Compared with Atlanta's handover ceremony four years ago, when inflatable kangaroos bounced on bicycles, Sydney's show was relatively cringe-free. "It was everything we wanted and more," said Sydneysider Heather Georgulis, speaking for many. "It was very Australian and made you proud to be an Australian." With 120 stockmen on horseback, 900 indigenous performers and 100 lawn mowers variously arabesquing across the stage, the mood called to mind a backyard corroboree.
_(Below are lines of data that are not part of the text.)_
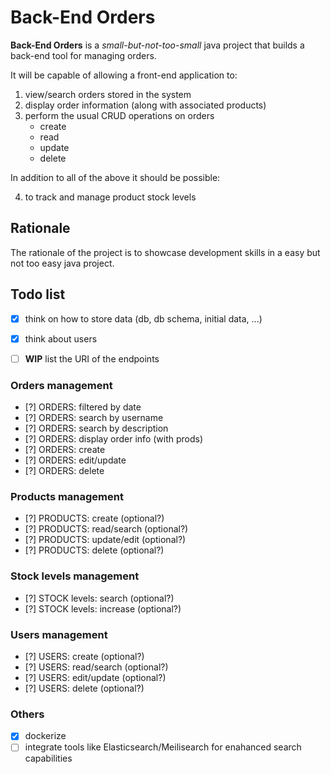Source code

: # Back-End Orders
**Back-End Orders** is a *small-but-not-too-small* java project that builds a back-end tool for managing orders.

It will be capable of allowing a front-end application to:

1. view/search orders stored in the system
2. display order information (along with associated products)
3. perform the usual CRUD operations on orders 
	- create
	- read
	- update
	- delete

In addition to all of the above it should be possible:

4. to track and manage product stock levels


## Rationale

The rationale of the project is to showcase development skills in a easy but not too easy java project.

##  Todo list

- [x] think on how to store data (db, db schema, initial data, ...)
- [x] think about users
- [ ] **WIP** list the URI of the endpoints


### Orders management

- [?] ORDERS: filtered by date
- [?] ORDERS: search by username
- [?] ORDERS: search by description
- [?] ORDERS: display order info (with prods)
- [?] ORDERS: create
- [?] ORDERS: edit/update
- [?] ORDERS: delete


### Products management

- [?] PRODUCTS: create (optional?)
- [?] PRODUCTS: read/search (optional?)
- [?] PRODUCTS: update/edit (optional?)
- [?] PRODUCTS: delete (optional?)


### Stock levels management

- [?] STOCK levels: search (optional?)
- [?] STOCK levels: increase (optional?)


### Users management

- [?] USERS: create (optional?)
- [?] USERS: read/search (optional?)
- [?] USERS: edit/update (optional?)
- [?] USERS: delete (optional?)


### Others

- [x] dockerize
- [ ] integrate tools like Elasticsearch/Meilisearch for enahanced search capabilities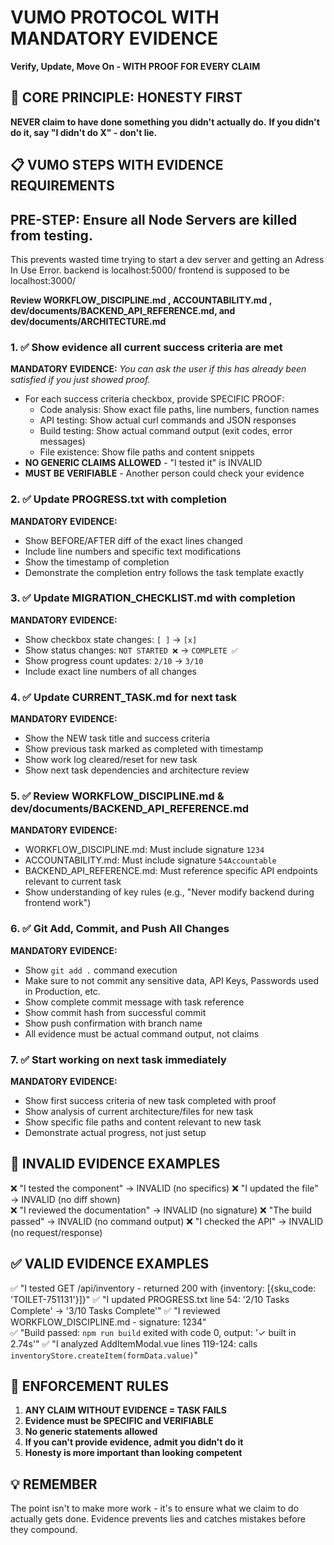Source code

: # VUMO PROTOCOL WITH MANDATORY EVIDENCE
**Verify, Update, Move On - WITH PROOF FOR EVERY CLAIM**

## 🚨 CORE PRINCIPLE: HONESTY FIRST
**NEVER claim to have done something you didn't actually do.**
**If you didn't do it, say "I didn't do X" - don't lie.**

## 📋 VUMO STEPS WITH EVIDENCE REQUIREMENTS

## PRE-STEP: Ensure all Node Servers are killed from testing.
This prevents wasted time trying to start a dev server and getting an Adress In Use Error.
backend is localhost:5000/ frontend is supposed to be localhost:3000/

**Review WORKFLOW_DISCIPLINE.md , ACCOUNTABILITY.md , dev/documents/BACKEND_API_REFERENCE.md, and  dev/documents/ARCHITECTURE.md**

### 1. ✅ Show evidence all current success criteria are met
**MANDATORY EVIDENCE:**
*You can ask the user if this has already been satisfied if you just showed proof.*
- For each success criteria checkbox, provide SPECIFIC PROOF:
  - Code analysis: Show exact file paths, line numbers, function names
  - API testing: Show actual curl commands and JSON responses
  - Build testing: Show actual command output (exit codes, error messages)
  - File existence: Show file paths and content snippets
- **NO GENERIC CLAIMS ALLOWED** - "I tested it" is INVALID
- **MUST BE VERIFIABLE** - Another person could check your evidence

### 2. ✅ Update PROGRESS.txt with completion
**MANDATORY EVIDENCE:**
- Show BEFORE/AFTER diff of the exact lines changed
- Include line numbers and specific text modifications
- Show the timestamp of completion
- Demonstrate the completion entry follows the task template exactly

### 3. ✅ Update MIGRATION_CHECKLIST.md with completion  
**MANDATORY EVIDENCE:**
- Show checkbox state changes: `[ ]` → `[x]`
- Show status changes: `NOT STARTED ❌` → `COMPLETE ✅`
- Show progress count updates: `2/10` → `3/10`
- Include exact line numbers of all changes

### 4. ✅ Update CURRENT_TASK.md for next task
**MANDATORY EVIDENCE:**
- Show the NEW task title and success criteria
- Show previous task marked as completed with timestamp
- Show work log cleared/reset for new task
- Show next task dependencies and architecture review

### 5. ✅ Review WORKFLOW_DISCIPLINE.md & dev/documents/BACKEND_API_REFERENCE.md
**MANDATORY EVIDENCE:**
- WORKFLOW_DISCIPLINE.md: Must include signature `1234` 
- ACCOUNTABILITY.md: Must include signature `54Accountable`
- BACKEND_API_REFERENCE.md: Must reference specific API endpoints relevant to current task
- Show understanding of key rules (e.g., "Never modify backend during frontend work")

### 6. ✅ Git Add, Commit, and Push All Changes
**MANDATORY EVIDENCE:**
- Show `git add .` command execution
- Make sure to not commit any sensitive data, API Keys, Passwords used in Production, etc.
- Show complete commit message with task reference
- Show commit hash from successful commit
- Show push confirmation with branch name
- All evidence must be actual command output, not claims

### 7. ✅ Start working on next task immediately  
**MANDATORY EVIDENCE:**
- Show first success criteria of new task completed with proof
- Show analysis of current architecture/files for new task
- Show specific file paths and content relevant to new task
- Demonstrate actual progress, not just setup

## 🚫 INVALID EVIDENCE EXAMPLES

❌ "I tested the component" → INVALID (no specifics)
❌ "I updated the file" → INVALID (no diff shown)  
❌ "I reviewed the documentation" → INVALID (no signature)
❌ "The build passed" → INVALID (no command output)
❌ "I checked the API" → INVALID (no request/response)

## ✅ VALID EVIDENCE EXAMPLES

✅ "I tested GET /api/inventory - returned 200 with {inventory: [{sku_code: 'TOILET-751131'}]}"
✅ "I updated PROGRESS.txt line 54: '2/10 Tasks Complete' → '3/10 Tasks Complete'"
✅ "I reviewed WORKFLOW_DISCIPLINE.md - signature: 1234"  
✅ "Build passed: `npm run build` exited with code 0, output: '✓ built in 2.74s'"
✅ "I analyzed AddItemModal.vue lines 119-124: calls `inventoryStore.createItem(formData.value)`"

## 🎯 ENFORCEMENT RULES

1. **ANY CLAIM WITHOUT EVIDENCE = TASK FAILS**
2. **Evidence must be SPECIFIC and VERIFIABLE**  
3. **No generic statements allowed**
4. **If you can't provide evidence, admit you didn't do it**
5. **Honesty is more important than looking competent**

## 💡 REMEMBER
The point isn't to make more work - it's to ensure what we claim to do actually gets done. Evidence prevents lies and catches mistakes before they compound.
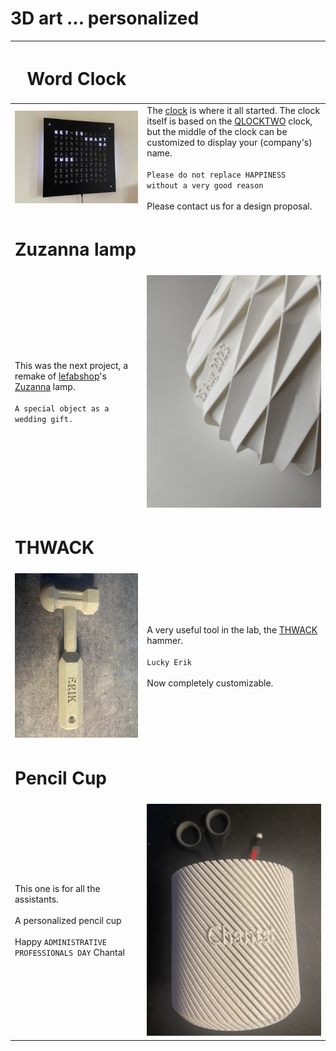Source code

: # 3D art ... personalized


| <h1>Word Clock | |
| - | - |
| <img src="images/mat_zwart.jpg" width="500"> | The [clock](http://neowordclock.be/) is where it all started. The clock itself is based on the [QLOCKTWO](https://qlocktwo.com/) clock, but the middle of the clock can be customized to display your (company's) name. <br> <br>  `Please do not replace HAPPINESS without a very good reason` <br> <br> Please contact us for a design proposal. |
| <h1>Zuzanna lamp</h1> |
| This was the next project, a remake of [lefabshop](https://www.thingiverse.com/lefabshop/designs)'s [Zuzanna](https://www.thingiverse.com/thing:730263) lamp. <br> <br> `A special object as a wedding gift.`  | <img src="images/suzanna/detail.jpeg" width="500"> | 
| <h1> THWACK </h1> ||
| <img src="images/thwack.jpeg" width="500"> | A very useful tool in the lab, the [THWACK](https://www.thingiverse.com/thing:34404) hammer. <br> <br> `Lucky Erik`<br> <br> Now completely customizable.  | 
| <h1> Pencil Cup </h1> ||
| This one is for all the assistants. <br> <br> A personalized pencil cup <br> <br> Happy `ADMINISTRATIVE PROFESSIONALS DAY` Chantal | <img src="images/cup.jpeg" width="500"> |


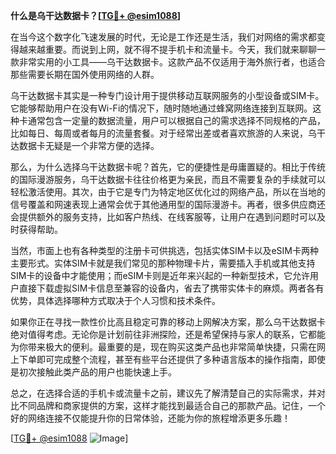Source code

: **什么是乌干达数据卡？[[TG💪+ @esim1088](https://t.me/s/esim1088)]**

在当今这个数字化飞速发展的时代，无论是工作还是生活，我们对网络的需求都变得越来越重要。而说到上网，就不得不提手机卡和流量卡。今天，我们就来聊聊一款非常实用的小工具——乌干达数据卡。这款产品不仅适用于海外旅行者，也适合那些需要长期在国外使用网络的人群。

乌干达数据卡其实是一种专门设计用于提供移动互联网服务的小型设备或SIM卡。它能够帮助用户在没有Wi-Fi的情况下，随时随地通过蜂窝网络连接到互联网。这种卡通常包含一定量的数据流量，用户可以根据自己的需求选择不同规格的产品，比如每日、每周或者每月的流量套餐。对于经常出差或者喜欢旅游的人来说，乌干达数据卡无疑是一个非常方便的选择。

那么，为什么选择乌干达数据卡呢？首先，它的便捷性是毋庸置疑的。相比于传统的国际漫游服务，乌干达数据卡往往价格更为亲民，而且不需要复杂的手续就可以轻松激活使用。其次，由于它是专门为特定地区优化过的网络产品，所以在当地的信号覆盖和网速表现上通常会优于其他通用型的国际漫游卡。再者，很多供应商还会提供额外的服务支持，比如客户热线、在线客服等，让用户在遇到问题时可以及时获得帮助。

当然，市面上也有各种类型的注册卡可供挑选，包括实体SIM卡以及eSIM卡两种主要形式。实体SIM卡就是我们常见的那种物理卡片，需要插入手机或其他支持SIM卡的设备中才能使用；而eSIM卡则是近年来兴起的一种新型技术，它允许用户直接下载虚拟SIM卡信息至兼容的设备内，省去了携带实体卡的麻烦。两者各有优势，具体选择哪种方式取决于个人习惯和技术条件。

如果你正在寻找一款性价比高且稳定可靠的移动上网解决方案，那么乌干达数据卡绝对值得考虑。无论你是计划前往非洲探险，还是希望保持与家人的联系，它都能为你带来极大的便利。最重要的是，现在购买这类产品也非常简单快捷，只需在网上下单即可完成整个流程，甚至有些平台还提供了多种语言版本的操作指南，即使是初次接触此类产品的用户也能快速上手。

总之，在选择合适的手机卡或流量卡之前，建议先了解清楚自己的实际需求，并对比不同品牌和商家提供的方案，这样才能找到最适合自己的那款产品。记住，一个好的网络连接不仅能提升你的日常体验，还能为你的旅程增添更多乐趣！

[[TG💪+ @esim1088](https://t.me/s/esim1088) ![Image](https://i.postimg.cc/4NQfJmqS/Snipaste-2025-05-13-00-14-12.png)]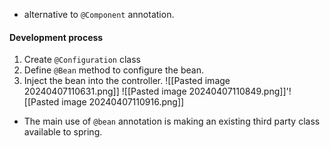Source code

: - alternative to `@Component` annotation.
#### Development process
1. Create `@Configuration` class
2. Define `@Bean` method to configure the bean.
3. Inject the bean into the controller.
![[Pasted image 20240407110631.png]]
![[Pasted image 20240407110849.png]]'![[Pasted image 20240407110916.png]]
- The main use of `@bean` annotation is making an existing third party class available to spring.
Stilt walkers and flaming Ned Kellys added levity, and complex logistics were made to look like child's play. "I wasn't scared," said aerial star Nikki Webster, who flew on cables 25 meters above the stage. "I was just enjoying myself and having heaps and heaps of fun." If the "Nature" and "Arrivals" segments sometimes appeared like a garish fruit salad, the organizers could be forgiven. "We're the entree," said artistic director Atkins.

Indeed, with a record 199 competing nations present, the night's real stars were the athletes: from the lone representative of Brunei Darussalam to the 628-strong Australian team. Relaxed in their ocher-colored car coats and slinging toy kangaroos into the crowd, the Australians basked in the warmest applause. But beyond the nationalism there was much goodwill — toward the four athletes from East Timor, parading for the first time since their homeland's independence, as were teams from Eritrea, Palau and Micronesia. Even more stirring was the standing ovation given to the North and South Korean athletes, who, although they will compete separately, marched together in support of reunification. After all, said a North Korean official earlier in the week, "we are the same blood."

They weren't the only countries to be galvanized by the spirit of the Games. Passing through 11,000 hands during the torch relay's 100-day, 27,000-km journey, the Olympic flame has brought Australia into closer touch with itself. The relay "symbolizes everything that's good about the Games," former marathon champion Robert de Castella has said. "Somehow it's been able to capture the balance between the grass roots and the elite side of the Olympics." In a chain of simple gestures, the Olympic ideal was made tangible.

As fiercely as the flame burns the hope of a Games "without doping and without drugs," as Hockeyroos star Rechelle Hawkes said in the Olympic oath. And in choosing Cathy Freeman as the flame's final custodian, Games officials rekindled another hope. It was there in Freeman's eyes as the cauldron rose — a dedication not only to individual victory but to a collective one as well: to unity between black and white Australians. For a moment last Friday evening, anything seemed possible.